手元資金が「生活費1年分」より少ない
たとえば、次のようなご家庭を考えてみましょう。
夫42歳・妻40歳(共働き)
子ども2人(中学1年・小学4年)
世帯年収:約1100万円(夫600万円・妻500万円)
月の手取り:約61万円、ボーナス手取り:年間約120万円
住宅ローン残高:約3200万円(金利0.8%変動・残り22年・月返済13万円)
手元現金:約500万円
[月の支出内訳]
住宅ローン:13万円
管理費・修繕積立金:2万円
食費:8万円
光熱費・通信費:3.5万円
保険料:3万円
教育費:6万円
車関連費:2.5万円
レジャー・日用品:5万円
新NISA積立:3万円
合計:約46万円/月の余剰:約15万円
世帯年収1100万円は「それなりに余裕がありそう」と見られやすい世帯です。毎月の支出を並べると合計約46万円で、月の余剰は約15万円。一見すると問題なさそうに見えます。

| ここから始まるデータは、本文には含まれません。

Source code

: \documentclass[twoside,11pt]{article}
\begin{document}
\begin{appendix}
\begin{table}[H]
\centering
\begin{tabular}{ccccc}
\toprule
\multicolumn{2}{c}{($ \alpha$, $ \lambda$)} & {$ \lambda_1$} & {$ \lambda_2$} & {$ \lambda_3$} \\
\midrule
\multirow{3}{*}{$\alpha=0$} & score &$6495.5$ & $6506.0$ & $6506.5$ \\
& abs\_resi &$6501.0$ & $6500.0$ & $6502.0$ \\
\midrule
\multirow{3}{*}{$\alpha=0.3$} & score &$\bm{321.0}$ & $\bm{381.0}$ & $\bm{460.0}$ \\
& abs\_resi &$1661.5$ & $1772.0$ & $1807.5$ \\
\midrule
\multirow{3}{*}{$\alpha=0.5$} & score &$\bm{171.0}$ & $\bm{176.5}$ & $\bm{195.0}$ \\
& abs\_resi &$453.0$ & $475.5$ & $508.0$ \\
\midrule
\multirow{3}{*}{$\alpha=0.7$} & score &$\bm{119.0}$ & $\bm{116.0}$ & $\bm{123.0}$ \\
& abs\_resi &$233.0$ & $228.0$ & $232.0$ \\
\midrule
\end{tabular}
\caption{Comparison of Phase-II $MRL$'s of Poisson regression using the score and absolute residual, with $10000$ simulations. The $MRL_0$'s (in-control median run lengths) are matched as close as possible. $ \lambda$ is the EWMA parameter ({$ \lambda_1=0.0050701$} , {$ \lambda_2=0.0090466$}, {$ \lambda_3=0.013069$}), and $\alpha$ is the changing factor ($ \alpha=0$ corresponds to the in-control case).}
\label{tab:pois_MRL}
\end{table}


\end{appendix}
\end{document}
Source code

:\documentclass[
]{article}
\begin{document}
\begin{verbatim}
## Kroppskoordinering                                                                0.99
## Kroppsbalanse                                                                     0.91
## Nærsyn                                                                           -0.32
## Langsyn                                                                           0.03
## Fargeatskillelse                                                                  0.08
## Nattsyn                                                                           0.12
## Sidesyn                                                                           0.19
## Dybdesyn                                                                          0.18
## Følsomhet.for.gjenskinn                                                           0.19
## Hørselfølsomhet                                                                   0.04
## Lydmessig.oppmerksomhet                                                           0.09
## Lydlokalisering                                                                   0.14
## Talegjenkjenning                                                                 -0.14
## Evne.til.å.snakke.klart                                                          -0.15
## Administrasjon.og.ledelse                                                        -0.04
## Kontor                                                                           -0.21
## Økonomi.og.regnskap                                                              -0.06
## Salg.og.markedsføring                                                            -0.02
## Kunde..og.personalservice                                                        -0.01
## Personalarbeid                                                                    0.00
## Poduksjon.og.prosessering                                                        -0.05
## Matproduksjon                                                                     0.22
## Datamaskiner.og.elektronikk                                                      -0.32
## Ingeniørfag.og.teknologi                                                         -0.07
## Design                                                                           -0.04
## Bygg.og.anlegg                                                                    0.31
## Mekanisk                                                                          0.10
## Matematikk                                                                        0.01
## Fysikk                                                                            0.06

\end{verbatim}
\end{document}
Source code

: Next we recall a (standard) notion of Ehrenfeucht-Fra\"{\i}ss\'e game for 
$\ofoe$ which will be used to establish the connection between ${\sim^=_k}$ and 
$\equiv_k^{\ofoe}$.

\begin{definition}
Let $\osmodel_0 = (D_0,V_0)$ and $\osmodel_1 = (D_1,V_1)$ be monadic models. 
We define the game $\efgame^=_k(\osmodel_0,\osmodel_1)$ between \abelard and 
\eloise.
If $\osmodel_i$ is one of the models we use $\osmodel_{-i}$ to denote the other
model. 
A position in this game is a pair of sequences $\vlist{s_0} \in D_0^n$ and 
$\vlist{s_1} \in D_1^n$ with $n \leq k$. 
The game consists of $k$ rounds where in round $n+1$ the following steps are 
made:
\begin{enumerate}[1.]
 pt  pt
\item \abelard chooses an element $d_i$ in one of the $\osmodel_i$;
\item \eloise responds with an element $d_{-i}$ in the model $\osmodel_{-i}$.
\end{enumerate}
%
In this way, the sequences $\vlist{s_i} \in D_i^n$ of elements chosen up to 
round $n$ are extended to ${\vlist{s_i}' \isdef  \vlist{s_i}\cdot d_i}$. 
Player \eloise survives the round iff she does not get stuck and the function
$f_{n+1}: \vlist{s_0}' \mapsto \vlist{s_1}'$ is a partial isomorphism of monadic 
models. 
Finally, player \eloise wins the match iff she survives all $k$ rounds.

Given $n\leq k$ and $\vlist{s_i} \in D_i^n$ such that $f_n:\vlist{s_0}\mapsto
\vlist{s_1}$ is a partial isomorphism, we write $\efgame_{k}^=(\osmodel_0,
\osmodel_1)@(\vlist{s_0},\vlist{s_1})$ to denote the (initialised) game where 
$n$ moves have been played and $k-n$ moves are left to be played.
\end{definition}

しかし、手元の現金は約500万円。約550万円という生活費1年分の目安まで、あと一歩届いていません。ボーナスが出るたびに「繰り上げ返済に回すべきか、投資額を増やすべきか、現金を残すべきか」と迷うのも無理はありません。
せっかくのボーナス、どちらに使う?
では、ボーナスから資金を拠出する2つのケースを比較してみましょう。
【ケースA】100万円を繰り上げ返済(元利均等返済・期間短縮型)した場合
返済期間は約9カ月短縮され、軽減される総利息は概算で約19万円です。年平均の利回りに換算すると、ローン金利とほぼ同じ約0.8〜0.9%程度になります。2026年4月時点の変動金利が0.6〜1.0%程度であることを考えると、低金利のローンほど繰り上げ返済による利息削減の効果は限定的といえます。
また、手元から100万円が一気になくなる点も見逃せません。生活費1年分まであと一歩という状況で100万円が減ると、まとまった出費への備えがさらに遠のいてしまいます。
【ケースB】新NISAの積立を月3万円から6万円に増額した場合
ボーナスから計36万円をNISAの増額分として充てる形にします。月6万円×22年間、年利5%で運用できたと仮定すると、積立総額は約1584万円、運用後の想定資産は約2800万円になります。運用成果は変動するものの、長期で考えれば、ケースAの約0.8〜0.9%を上回る可能性があります。
ただし、これはあくまで長期で順調に運用できた場合の試算です。相場が大きく下がる時期に教育費や修繕費が重なれば、資産を取り崩すタイミングを誤るリスクがあります。